Jack se presentó obedientemente en el Village a la hora indicada y subió la escalera. En el apartamento, la confusión era total. Faltaban las cortinas y los cuadros, y los libros estaban en cajones.
—¿Te mudas? —preguntó él.
—Ése es el motivo de que quisiera verte, Jack. Pero déjame que te sirva antes algo de beber. —Preparó dos cócteles—. Me van a echar, Jack —dijo—. Me echan porque soy una mujer inmoral. La pareja que vive en el apartamento de abajo (siempre me han parecido unas personas encantadoras) le ha dicho al casero que soy una borracha y una prostituta y todo lo que quieras imaginarte. ¿No es increíble? El casero ha sido siempre tan amable conmigo que estaba convencida de que no iba a creerlos, pero me ha rescindido el contrato de alquiler, y si protesto, me amenaza con llevar el asunto ante mis jefes de los grandes almacenes, y yo no quiero perder el empleo. Y este casero, que era una persona tan amable, ni siquiera está dispuesto a volver a hablar conmigo. Cuando voy a su despacho, la secretaria me mira de reojo como si yo fuera una mujer horrible. Es cierto que aquí ha habido muchos hombres y que algunas veces hacemos ruido, pero tampoco es lógico que tenga que acostarme a las diez todas las noches, ¿no te parece? Pues bien, al parecer, el casero les ha dicho a todos sus colegas del barrio que soy una mujer inmoral y una borracha, y no hay nadie que quiera alquilarme un apartamento. Fui a hablar con uno que parecía un caballero muy amable, y me hizo proposiciones deshonestas. ¿No es increíble? Tengo que dejar el apartamento el jueves, y me veo literalmente en la calle.

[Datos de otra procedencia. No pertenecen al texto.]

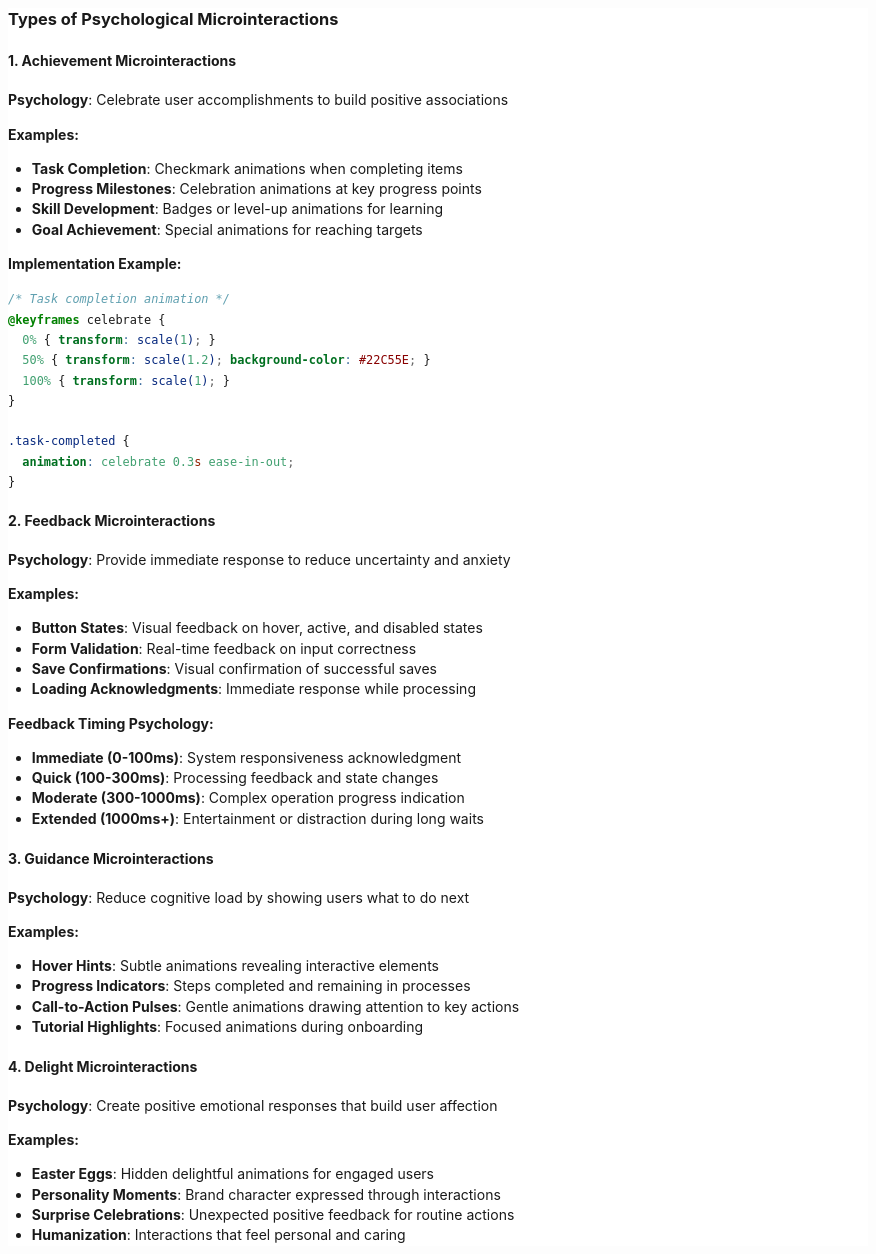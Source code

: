 ### Types of Psychological Microinteractions

#### 1. Achievement Microinteractions
**Psychology**: Celebrate user accomplishments to build positive associations

**Examples:**
- **Task Completion**: Checkmark animations when completing items
- **Progress Milestones**: Celebration animations at key progress points
- **Skill Development**: Badges or level-up animations for learning
- **Goal Achievement**: Special animations for reaching targets

**Implementation Example:**
```css
/* Task completion animation */
@keyframes celebrate {
  0% { transform: scale(1); }
  50% { transform: scale(1.2); background-color: #22C55E; }
  100% { transform: scale(1); }
}

.task-completed {
  animation: celebrate 0.3s ease-in-out;
}
```

#### 2. Feedback Microinteractions
**Psychology**: Provide immediate response to reduce uncertainty and anxiety

**Examples:**
- **Button States**: Visual feedback on hover, active, and disabled states
- **Form Validation**: Real-time feedback on input correctness
- **Save Confirmations**: Visual confirmation of successful saves
- **Loading Acknowledgments**: Immediate response while processing

**Feedback Timing Psychology:**
- **Immediate (0-100ms)**: System responsiveness acknowledgment
- **Quick (100-300ms)**: Processing feedback and state changes
- **Moderate (300-1000ms)**: Complex operation progress indication
- **Extended (1000ms+)**: Entertainment or distraction during long waits

#### 3. Guidance Microinteractions
**Psychology**: Reduce cognitive load by showing users what to do next

**Examples:**
- **Hover Hints**: Subtle animations revealing interactive elements
- **Progress Indicators**: Steps completed and remaining in processes
- **Call-to-Action Pulses**: Gentle animations drawing attention to key actions
- **Tutorial Highlights**: Focused animations during onboarding

#### 4. Delight Microinteractions
**Psychology**: Create positive emotional responses that build user affection

**Examples:**
- **Easter Eggs**: Hidden delightful animations for engaged users
- **Personality Moments**: Brand character expressed through interactions
- **Surprise Celebrations**: Unexpected positive feedback for routine actions
- **Humanization**: Interactions that feel personal and caring
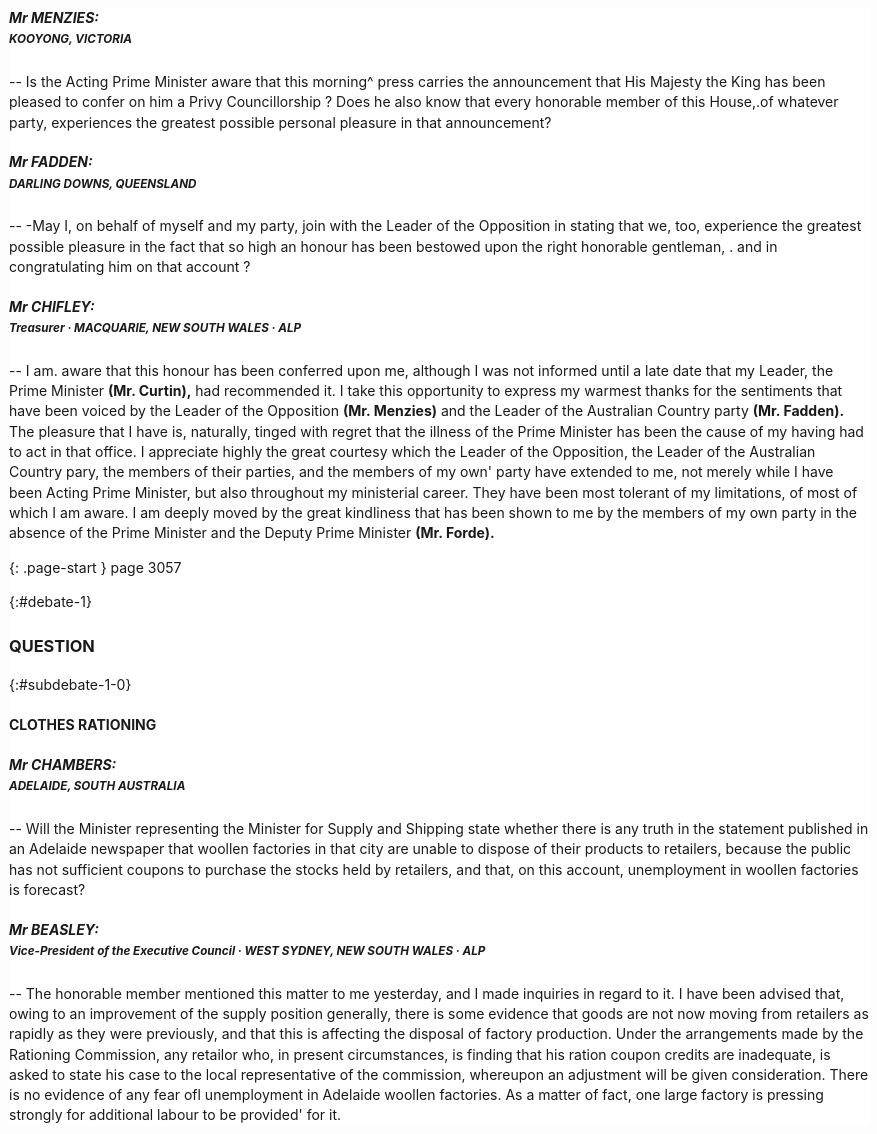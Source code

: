 ##### Mr MENZIES:<br><small class="text-muted">KOOYONG, VICTORIA</small>

-- Is the Acting Prime Minister aware that this morning^ press carries the announcement that His Majesty the King has been pleased to confer on him a Privy Councillorship ? Does he also know that every honorable member of this House,.of whatever party, experiences the greatest possible personal pleasure in that announcement? 

##### Mr FADDEN:<br><small class="text-muted">DARLING DOWNS, QUEENSLAND</small>

-- -May I, on behalf of myself and my party, join with the Leader of the Opposition in stating that we, too, experience the greatest possible pleasure in the fact that so high an honour has been bestowed upon the right honorable gentleman, . and in congratulating him on that account ? 

##### Mr CHIFLEY:<br><small class="text-muted">Treasurer &middot; MACQUARIE, NEW SOUTH WALES &middot; ALP</small>

-- I am. aware that this honour has been conferred upon me, although I was not informed until a late date that my Leader, the Prime Minister  **(Mr. Curtin),**  had recommended it. I take this opportunity to express my warmest thanks for the sentiments that have been voiced by the Leader of the Opposition  **(Mr. Menzies)**  and the Leader of the Australian Country party  **(Mr. Fadden).**  The pleasure that I have is, naturally, tinged with regret that the illness of the Prime Minister has been the cause of my having had to act in that office. I appreciate highly the great courtesy which the Leader of the Opposition, the Leader of the Australian Country pary, the members of their parties, and the members of my own' party have extended to me, not merely while I have been Acting Prime Minister, but also throughout my ministerial career. They have been most tolerant of my limitations, of most of which I am aware. I am deeply moved by the great kindliness that has been shown to me by the members of my own party in the absence of the Prime Minister and the  Deputy  Prime Minister  **(Mr. Forde).** 

{: .page-start }
page 3057

{:#debate-1}
### QUESTION

{:#subdebate-1-0}
#### CLOTHES RATIONING

##### Mr CHAMBERS:<br><small class="text-muted">ADELAIDE, SOUTH AUSTRALIA</small>

-- Will the Minister representing the Minister for Supply and Shipping state whether there is any truth in the statement published in an Adelaide newspaper that woollen factories in that city are unable to dispose of their products to retailers, because the public has not sufficient coupons to purchase the stocks held by retailers, and that, on this account, unemployment in woollen factories is forecast? 

##### Mr BEASLEY:<br><small class="text-muted">Vice-President of the Executive Council &middot; WEST SYDNEY, NEW SOUTH WALES &middot; ALP</small>

-- The honorable member mentioned this matter to me yesterday, and I made inquiries in regard to it. I have been advised that, owing to an improvement of the supply position generally, there is some evidence that goods are not now moving from retailers as rapidly as they were previously, and that this is affecting the disposal of factory production. Under the arrangements made by the Rationing Commission, any retailor who, in present circumstances, is finding that his ration coupon credits are inadequate, is asked to state his case to the local representative of the commission, whereupon an adjustment will be given consideration. There is no evidence of any fear ofl unemployment in Adelaide woollen factories. As a matter of fact, one large factory is pressing strongly for additional labour to be provided' for it. 

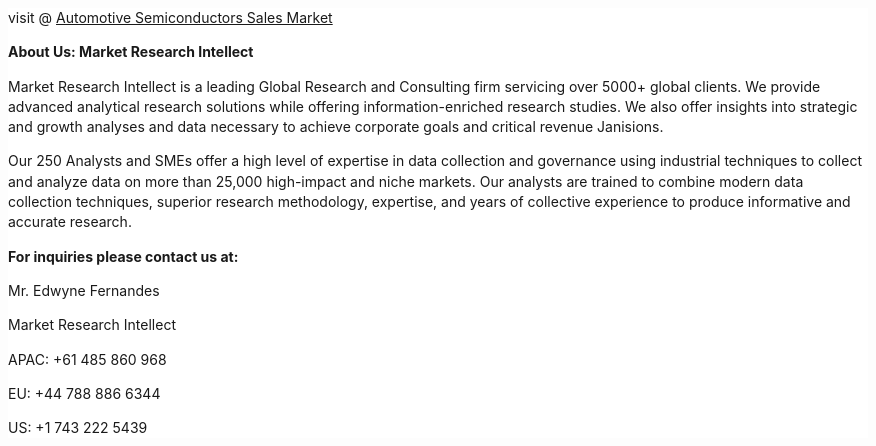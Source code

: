 visit&nbsp;@</strong>&nbsp;</span><span class="font-[700]"><a href="https://www.marketresearchintellect.com/product/global-automotive-semiconductors-sales-market/?utm_source=Linkedin&utm_medium=837" target="_blank" data-tracking-control-name="article-ssr-frontend-pulse_little-text-block" data-tracking-will-navigate="" data-test-link="">Automotive Semiconductors Sales Market</a></span></p><p><strong><span class="font-[700]">About Us: Market Research Intellect</span></strong></p><p><span class="">Market Research Intellect is a leading Global Research and Consulting firm servicing over 5000+ global clients. We provide advanced analytical research solutions while offering information-enriched research studies.&nbsp;</span>We also offer insights into strategic and growth analyses and data necessary to achieve corporate goals and critical revenue Janisions.</p><p><span class="">Our 250 Analysts and SMEs offer a high level of expertise in data collection and governance using industrial techniques to collect and analyze data on more than 25,000 high-impact and niche markets. Our analysts are trained to combine modern data collection techniques, superior research methodology, expertise, and years of collective experience to produce informative and accurate research.</span></p><p><strong>For inquiries please contact us at:</strong></p><p>Mr. Edwyne Fernandes</p><p>Market Research Intellect</p><p>APAC: +61 485 860 968</p><p>EU: +44 788 886 6344</p><p>US: +1 743 222 5439</p>
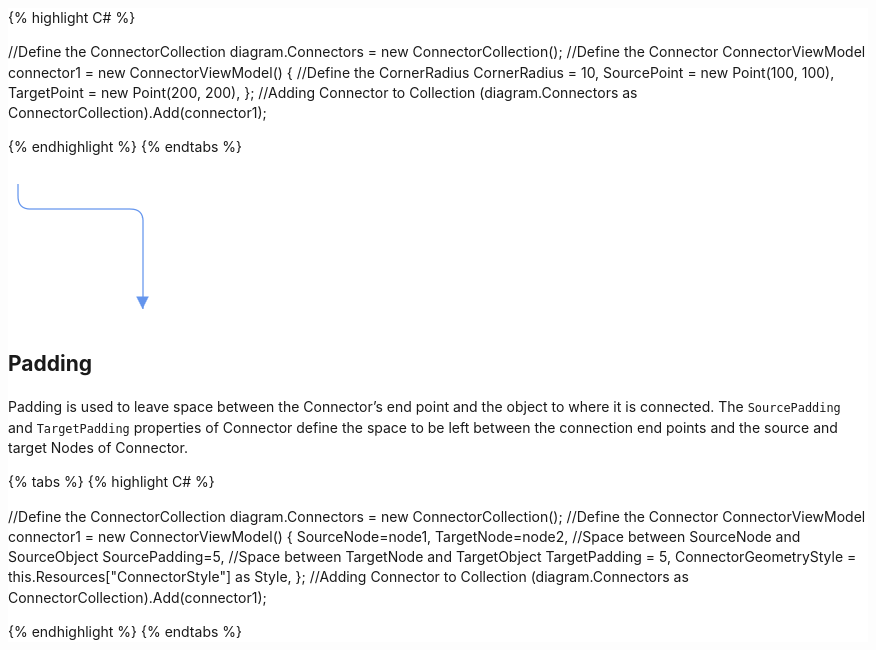 {% highlight C# %}

//Define the ConnectorCollection
diagram.Connectors = new ConnectorCollection();
//Define the Connector
ConnectorViewModel connector1 = new ConnectorViewModel()
{
    //Define the CornerRadius
    CornerRadius = 10,
    SourcePoint = new Point(100, 100),
    TargetPoint = new Point(200, 200),
};
//Adding Connector to Collection
(diagram.Connectors as ConnectorCollection).Add(connector1);

{% endhighlight %}
{% endtabs %}

![connector with corner radius](Connector_images/Connector_img21.PNG)

## Padding

Padding is used to leave space between the Connector’s end point and the object to where it is connected. The `SourcePadding` and `TargetPadding` properties of Connector define the space to be left between the connection end points and the source and target Nodes of Connector.

{% tabs %}
{% highlight C# %}

//Define the ConnectorCollection
diagram.Connectors = new ConnectorCollection();
//Define the Connector
ConnectorViewModel connector1 = new ConnectorViewModel()
{
    SourceNode=node1,
    TargetNode=node2,
    //Space between SourceNode and SourceObject
    SourcePadding=5,
    //Space between TargetNode and TargetObject
    TargetPadding = 5,
    ConnectorGeometryStyle = this.Resources["ConnectorStyle"] as Style,
};
//Adding Connector to Collection
(diagram.Connectors as ConnectorCollection).Add(connector1);

{% endhighlight %}
{% endtabs %}

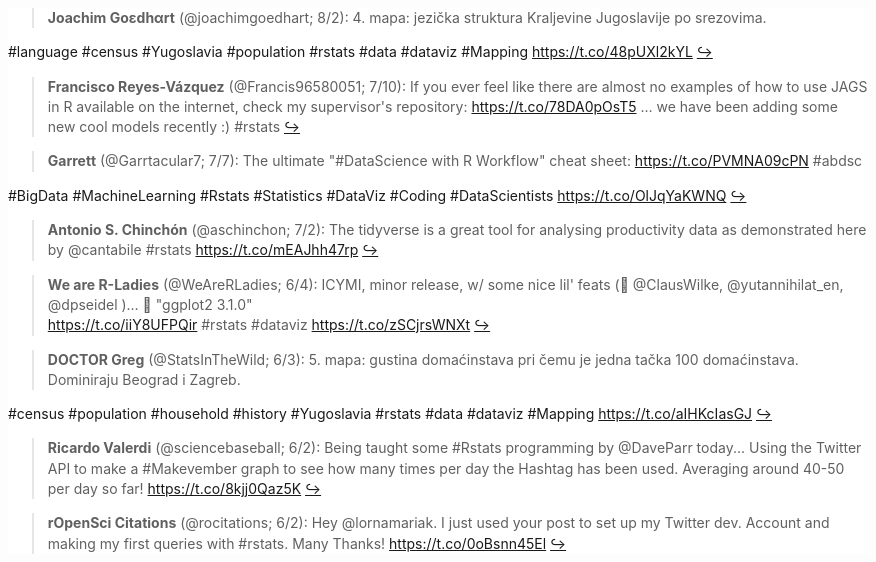 


> **Joachim Goεdhαrt** (@joachimgoedhart; 8/2): 4. mapa: jezička struktura Kraljevine Jugoslavije po srezovima.
>
#language #census #Yugoslavia #population #rstats #data #dataviz #Mapping https://t.co/48pUXl2kYL  [&#8618;](https://twitter.com/dataandme/status/1062067027471265793)




> **Francisco Reyes-Vázquez** (@Francis96580051; 7/10): If you ever feel like there are almost no examples of how to use JAGS in R available on the internet, check my supervisor's repository: https://t.co/78DA0pOsT5 … we have been adding some new cool models recently :) #rstats  [&#8618;](https://twitter.com/dataandme/status/1062074942085312512)




> **Garrett** (@Garrtacular7; 7/7): The ultimate "#DataScience with R Workflow" cheat sheet: https://t.co/PVMNA09cPN #abdsc
>
#BigData #MachineLearning #Rstats #Statistics #DataViz #Coding #DataScientists https://t.co/OlJqYaKWNQ  [&#8618;](https://twitter.com/dataandme/status/1062087849179275264)




> **Antonio S. Chinchón** (@aschinchon; 7/2): The tidyverse is a great tool for analysing productivity data as demonstrated here by @cantabile #rstats https://t.co/mEAJhh47rp  [&#8618;](https://twitter.com/dataandme/status/1062086976034066432)




> **We are R-Ladies** (@WeAreRLadies; 6/4): ICYMI, minor release, w/ some nice lil' feats (🙏 @ClausWilke, @yutannihilat_en, @dpseidel )…
📝 "ggplot2 3.1.0"  
https://t.co/iiY8UFPQir 
#rstats #dataviz https://t.co/zSCjrsWNXt  [&#8618;](https://twitter.com/dataandme/status/1062069026871017474)




> **DOCTOR Greg** (@StatsInTheWild; 6/3): 5. mapa: gustina domaćinstava pri čemu je jedna tačka 100 domaćinstava. Dominiraju Beograd i Zagreb.
>
#census #population #household #history #Yugoslavia #rstats #data #dataviz #Mapping https://t.co/aIHKcIasGJ  [&#8618;](https://twitter.com/dataandme/status/1062079880316125184)




> **Ricardo Valerdi** (@sciencebaseball; 6/2): Being taught some #Rstats programming by @DaveParr today... Using the Twitter API to make a #Makevember graph to see how many times per day the Hashtag has been used. Averaging around 40-50 per day so far! https://t.co/8kjj0Qaz5K  [&#8618;](https://twitter.com/dataandme/status/1062097585052270593)




> **rOpenSci Citations** (@rocitations; 6/2): Hey @lornamariak. I just used your post to set up my Twitter dev. Account and making my first queries with #rstats. Many Thanks! https://t.co/0oBsnn45El  [&#8618;](https://twitter.com/dataandme/status/1062078365895716864)
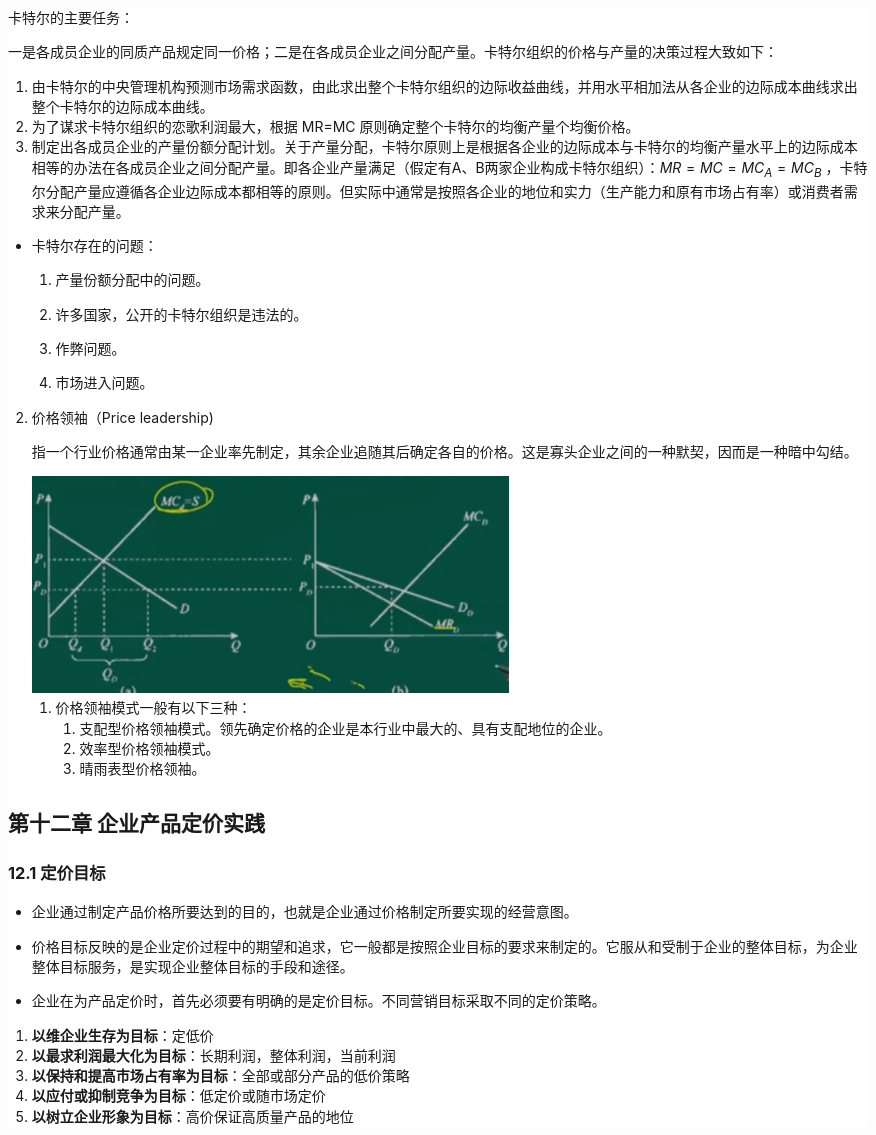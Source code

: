    卡特尔的主要任务：

   一是各成员企业的同质产品规定同一价格；二是在各成员企业之间分配产量。卡特尔组织的价格与产量的决策过程大致如下：

   1. 由卡特尔的中央管理机构预测市场需求函数，由此求出整个卡特尔组织的边际收益曲线，并用水平相加法从各企业的边际成本曲线求出整个卡特尔的边际成本曲线。
   2. 为了谋求卡特尔组织的恋歌利润最大，根据 MR=MC 原则确定整个卡特尔的均衡产量个均衡价格。
   3. 制定出各成员企业的产量份额分配计划。关于产量分配，卡特尔原则上是根据各企业的边际成本与卡特尔的均衡产量水平上的边际成本相等的办法在各成员企业之间分配产量。即各企业产量满足（假定有A、B两家企业构成卡特尔组织）：$MR=MC=MC_A=MC_B$  ，卡特尔分配产量应遵循各企业边际成本都相等的原则。但实际中通常是按照各企业的地位和实力（生产能力和原有市场占有率）或消费者需求来分配产量。

   - 卡特尔存在的问题：

     1. 产量份额分配中的问题。

     2. 许多国家，公开的卡特尔组织是违法的。

     3. 作弊问题。

     4. 市场进入问题。

        

2. 价格领袖（Price leadership)

   指一个行业价格通常由某一企业率先制定，其余企业追随其后确定各自的价格。这是寡头企业之间的一种默契，因而是一种暗中勾结。

   <img src="管理经济学.assets/image-20200627164039610.png" alt="image-20200627164039610" style="zoom:80%;" />

   1. 价格领袖模式一般有以下三种：
      1. 支配型价格领袖模式。领先确定价格的企业是本行业中最大的、具有支配地位的企业。
      2. 效率型价格领袖模式。
      3. 晴雨表型价格领袖。

## 第十二章 企业产品定价实践

### 12.1 定价目标

- 企业通过制定产品价格所要达到的目的，也就是企业通过价格制定所要实现的经营意图。

- 价格目标反映的是企业定价过程中的期望和追求，它一般都是按照企业目标的要求来制定的。它服从和受制于企业的整体目标，为企业整体目标服务，是实现企业整体目标的手段和途径。

- 企业在为产品定价时，首先必须要有明确的是定价目标。不同营销目标采取不同的定价策略。

1. **以维企业生存为目标**：定低价
2. **以最求利润最大化为目标**：长期利润，整体利润，当前利润
3. **以保持和提高市场占有率为目标**：全部或部分产品的低价策略
4. **以应付或抑制竞争为目标**：低定价或随市场定价
5. **以树立企业形象为目标**：高价保证高质量产品的地位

Joan parecía tan serena e inocente como siempre mientras describía el acoso al que se veía sometida por caseros y vecinos. Jack trató cuidadosamente de detectar algún signo de indignación o amargura o al menos de angustia en su relato, pero no descubrió el más mínimo. Le vino a la memoria el recuerdo de una canción de amor no correspondido, de una de esas desoladas y conmovedoras baladas que Marion Harris había cantado, no para ella ni para él, sino para sus hermanas y sus hermanos mayores. Joan parecía estar cantando sus agravios.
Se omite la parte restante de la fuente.